**Exercise materials**
[Start of Attachment]
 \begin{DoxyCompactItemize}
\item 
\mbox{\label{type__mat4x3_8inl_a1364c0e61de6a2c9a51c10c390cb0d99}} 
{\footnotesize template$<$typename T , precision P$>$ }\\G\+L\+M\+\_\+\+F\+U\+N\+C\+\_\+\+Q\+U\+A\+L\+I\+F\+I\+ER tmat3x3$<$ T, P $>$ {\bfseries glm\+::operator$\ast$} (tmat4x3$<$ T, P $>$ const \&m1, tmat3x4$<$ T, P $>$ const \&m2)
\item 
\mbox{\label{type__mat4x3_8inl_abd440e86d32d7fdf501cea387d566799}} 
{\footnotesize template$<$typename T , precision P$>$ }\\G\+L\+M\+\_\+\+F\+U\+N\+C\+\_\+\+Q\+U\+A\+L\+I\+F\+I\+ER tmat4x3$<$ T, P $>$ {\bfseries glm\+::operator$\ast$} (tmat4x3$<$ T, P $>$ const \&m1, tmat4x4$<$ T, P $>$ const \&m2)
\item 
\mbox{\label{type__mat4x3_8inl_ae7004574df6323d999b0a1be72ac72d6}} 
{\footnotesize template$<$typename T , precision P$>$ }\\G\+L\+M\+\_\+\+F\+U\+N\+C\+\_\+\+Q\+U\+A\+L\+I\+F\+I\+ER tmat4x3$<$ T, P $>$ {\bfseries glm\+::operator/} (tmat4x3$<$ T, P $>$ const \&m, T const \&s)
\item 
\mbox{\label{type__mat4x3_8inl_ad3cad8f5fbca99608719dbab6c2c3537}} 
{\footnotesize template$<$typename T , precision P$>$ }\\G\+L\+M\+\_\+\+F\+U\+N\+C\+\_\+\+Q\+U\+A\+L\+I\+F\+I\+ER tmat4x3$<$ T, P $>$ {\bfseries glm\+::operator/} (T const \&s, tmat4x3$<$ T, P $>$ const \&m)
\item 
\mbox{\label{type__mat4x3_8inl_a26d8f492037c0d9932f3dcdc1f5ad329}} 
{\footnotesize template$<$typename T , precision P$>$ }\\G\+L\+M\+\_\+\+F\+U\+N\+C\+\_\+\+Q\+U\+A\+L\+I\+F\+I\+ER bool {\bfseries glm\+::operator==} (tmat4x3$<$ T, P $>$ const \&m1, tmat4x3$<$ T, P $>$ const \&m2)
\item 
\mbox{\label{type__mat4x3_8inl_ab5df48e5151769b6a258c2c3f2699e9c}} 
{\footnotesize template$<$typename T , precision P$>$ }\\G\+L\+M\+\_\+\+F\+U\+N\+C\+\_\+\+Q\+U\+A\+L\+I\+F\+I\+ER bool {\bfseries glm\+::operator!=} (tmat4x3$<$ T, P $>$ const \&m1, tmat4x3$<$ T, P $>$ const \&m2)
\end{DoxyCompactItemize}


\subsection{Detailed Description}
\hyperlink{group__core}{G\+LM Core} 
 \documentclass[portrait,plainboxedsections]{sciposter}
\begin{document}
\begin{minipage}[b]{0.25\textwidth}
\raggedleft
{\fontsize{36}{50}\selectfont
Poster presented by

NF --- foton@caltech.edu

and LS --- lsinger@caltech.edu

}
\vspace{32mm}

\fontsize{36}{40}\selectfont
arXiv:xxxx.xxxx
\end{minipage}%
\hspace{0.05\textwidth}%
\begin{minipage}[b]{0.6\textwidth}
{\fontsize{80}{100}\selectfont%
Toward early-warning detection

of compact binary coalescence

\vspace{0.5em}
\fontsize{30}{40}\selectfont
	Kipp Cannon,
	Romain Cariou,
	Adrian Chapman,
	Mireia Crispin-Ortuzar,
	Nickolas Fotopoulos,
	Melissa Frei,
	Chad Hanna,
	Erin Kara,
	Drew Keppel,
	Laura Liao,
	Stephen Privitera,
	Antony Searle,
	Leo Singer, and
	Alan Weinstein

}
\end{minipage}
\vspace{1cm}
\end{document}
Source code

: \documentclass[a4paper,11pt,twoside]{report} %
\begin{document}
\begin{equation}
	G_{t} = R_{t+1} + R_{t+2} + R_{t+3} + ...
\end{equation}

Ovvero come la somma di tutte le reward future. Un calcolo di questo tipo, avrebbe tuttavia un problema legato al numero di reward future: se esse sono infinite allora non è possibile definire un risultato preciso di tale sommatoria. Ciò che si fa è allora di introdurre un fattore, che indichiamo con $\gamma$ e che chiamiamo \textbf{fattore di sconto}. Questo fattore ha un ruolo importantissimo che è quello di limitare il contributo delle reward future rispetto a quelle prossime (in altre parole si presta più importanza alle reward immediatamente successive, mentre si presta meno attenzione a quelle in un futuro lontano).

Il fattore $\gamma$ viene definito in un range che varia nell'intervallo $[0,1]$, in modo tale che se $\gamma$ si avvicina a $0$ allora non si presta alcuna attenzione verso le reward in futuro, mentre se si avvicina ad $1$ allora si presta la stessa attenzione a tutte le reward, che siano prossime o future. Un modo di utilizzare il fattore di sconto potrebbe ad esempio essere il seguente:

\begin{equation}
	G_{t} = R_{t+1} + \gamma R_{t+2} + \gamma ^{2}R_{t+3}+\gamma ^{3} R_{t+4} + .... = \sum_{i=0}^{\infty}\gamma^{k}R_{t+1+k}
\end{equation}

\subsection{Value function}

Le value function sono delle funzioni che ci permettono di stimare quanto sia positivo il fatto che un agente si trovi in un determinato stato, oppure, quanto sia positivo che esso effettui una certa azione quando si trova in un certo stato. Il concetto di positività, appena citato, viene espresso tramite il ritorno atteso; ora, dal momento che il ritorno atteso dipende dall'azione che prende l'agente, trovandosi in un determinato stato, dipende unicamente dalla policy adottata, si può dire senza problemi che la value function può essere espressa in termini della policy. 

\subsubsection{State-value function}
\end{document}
[End of Attachment]
**Task to complete**
Return the entries above word for word.

**Exercise output**
 \begin{DoxyCompactItemize}
\item 
\mbox{\label{type__mat4x3_8inl_a1364c0e61de6a2c9a51c10c390cb0d99}} 
{\footnotesize template$<$typename T , precision P$>$ }\\G\+L\+M\+\_\+\+F\+U\+N\+C\+\_\+\+Q\+U\+A\+L\+I\+F\+I\+ER tmat3x3$<$ T, P $>$ {\bfseries glm\+::operator$\ast$} (tmat4x3$<$ T, P $>$ const \&m1, tmat3x4$<$ T, P $>$ const \&m2)
\item 
\mbox{\label{type__mat4x3_8inl_abd440e86d32d7fdf501cea387d566799}} 
{\footnotesize template$<$typename T , precision P$>$ }\\G\+L\+M\+\_\+\+F\+U\+N\+C\+\_\+\+Q\+U\+A\+L\+I\+F\+I\+ER tmat4x3$<$ T, P $>$ {\bfseries glm\+::operator$\ast$} (tmat4x3$<$ T, P $>$ const \&m1, tmat4x4$<$ T, P $>$ const \&m2)
\item 
\mbox{\label{type__mat4x3_8inl_ae7004574df6323d999b0a1be72ac72d6}} 
{\footnotesize template$<$typename T , precision P$>$ }\\G\+L\+M\+\_\+\+F\+U\+N\+C\+\_\+\+Q\+U\+A\+L\+I\+F\+I\+ER tmat4x3$<$ T, P $>$ {\bfseries glm\+::operator/} (tmat4x3$<$ T, P $>$ const \&m, T const \&s)
\item 
\mbox{\label{type__mat4x3_8inl_ad3cad8f5fbca99608719dbab6c2c3537}} 
{\footnotesize template$<$typename T , precision P$>$ }\\G\+L\+M\+\_\+\+F\+U\+N\+C\+\_\+\+Q\+U\+A\+L\+I\+F\+I\+ER tmat4x3$<$ T, P $>$ {\bfseries glm\+::operator/} (T const \&s, tmat4x3$<$ T, P $>$ const \&m)
\item 
\mbox{\label{type__mat4x3_8inl_a26d8f492037c0d9932f3dcdc1f5ad329}} 
{\footnotesize template$<$typename T , precision P$>$ }\\G\+L\+M\+\_\+\+F\+U\+N\+C\+\_\+\+Q\+U\+A\+L\+I\+F\+I\+ER bool {\bfseries glm\+::operator==} (tmat4x3$<$ T, P $>$ const \&m1, tmat4x3$<$ T, P $>$ const \&m2)
\item 
\mbox{\label{type__mat4x3_8inl_ab5df48e5151769b6a258c2c3f2699e9c}} 
{\footnotesize template$<$typename T , precision P$>$ }\\G\+L\+M\+\_\+\+F\+U\+N\+C\+\_\+\+Q\+U\+A\+L\+I\+F\+I\+ER bool {\bfseries glm\+::operator!=} (tmat4x3$<$ T, P $>$ const \&m1, tmat4x3$<$ T, P $>$ const \&m2)
\end{DoxyCompactItemize}


\subsection{Detailed Description}
\hyperlink{group__core}{G\+LM Core} 
 \documentclass[portrait,plainboxedsections]{sciposter}
\begin{document}
\begin{minipage}[b]{0.25\textwidth}
\raggedleft
{\fontsize{36}{50}\selectfont
Poster presented by

NF --- foton@caltech.edu

and LS --- lsinger@caltech.edu

}
\vspace{32mm}

\fontsize{36}{40}\selectfont
arXiv:xxxx.xxxx
\end{minipage}%
\hspace{0.05\textwidth}%
\begin{minipage}[b]{0.6\textwidth}
{\fontsize{80}{100}\selectfont%
Toward early-warning detection

of compact binary coalescence

\vspace{0.5em}
\fontsize{30}{40}\selectfont
	Kipp Cannon,
	Romain Cariou,
	Adrian Chapman,
	Mireia Crispin-Ortuzar,
	Nickolas Fotopoulos,
	Melissa Frei,
	Chad Hanna,
	Erin Kara,
	Drew Keppel,
	Laura Liao,
	Stephen Privitera,
	Antony Searle,
	Leo Singer, and
	Alan Weinstein

}
\end{minipage}
\vspace{1cm}
\end{document}
Source code

: \documentclass[a4paper,11pt,twoside]{report} %
\begin{document}
\begin{equation}
	G_{t} = R_{t+1} + R_{t+2} + R_{t+3} + ...
\end{equation}

Ovvero come la somma di tutte le reward future. Un calcolo di questo tipo, avrebbe tuttavia un problema legato al numero di reward future: se esse sono infinite allora non è possibile definire un risultato preciso di tale sommatoria. Ciò che si fa è allora di introdurre un fattore, che indichiamo con $\gamma$ e che chiamiamo \textbf{fattore di sconto}. Questo fattore ha un ruolo importantissimo che è quello di limitare il contributo delle reward future rispetto a quelle prossime (in altre parole si presta più importanza alle reward immediatamente successive, mentre si presta meno attenzione a quelle in un futuro lontano).

Il fattore $\gamma$ viene definito in un range che varia nell'intervallo $[0,1]$, in modo tale che se $\gamma$ si avvicina a $0$ allora non si presta alcuna attenzione verso le reward in futuro, mentre se si avvicina ad $1$ allora si presta la stessa attenzione a tutte le reward, che siano prossime o future. Un modo di utilizzare il fattore di sconto potrebbe ad esempio essere il seguente:

\begin{equation}
	G_{t} = R_{t+1} + \gamma R_{t+2} + \gamma ^{2}R_{t+3}+\gamma ^{3} R_{t+4} + .... = \sum_{i=0}^{\infty}\gamma^{k}R_{t+1+k}
\end{equation}

\subsection{Value function}

Le value function sono delle funzioni che ci permettono di stimare quanto sia positivo il fatto che un agente si trovi in un determinato stato, oppure, quanto sia positivo che esso effettui una certa azione quando si trova in un certo stato. Il concetto di positività, appena citato, viene espresso tramite il ritorno atteso; ora, dal momento che il ritorno atteso dipende dall'azione che prende l'agente, trovandosi in un determinato stato, dipende unicamente dalla policy adottata, si può dire senza problemi che la value function può essere espressa in termini della policy. 

\subsubsection{State-value function}
\end{document}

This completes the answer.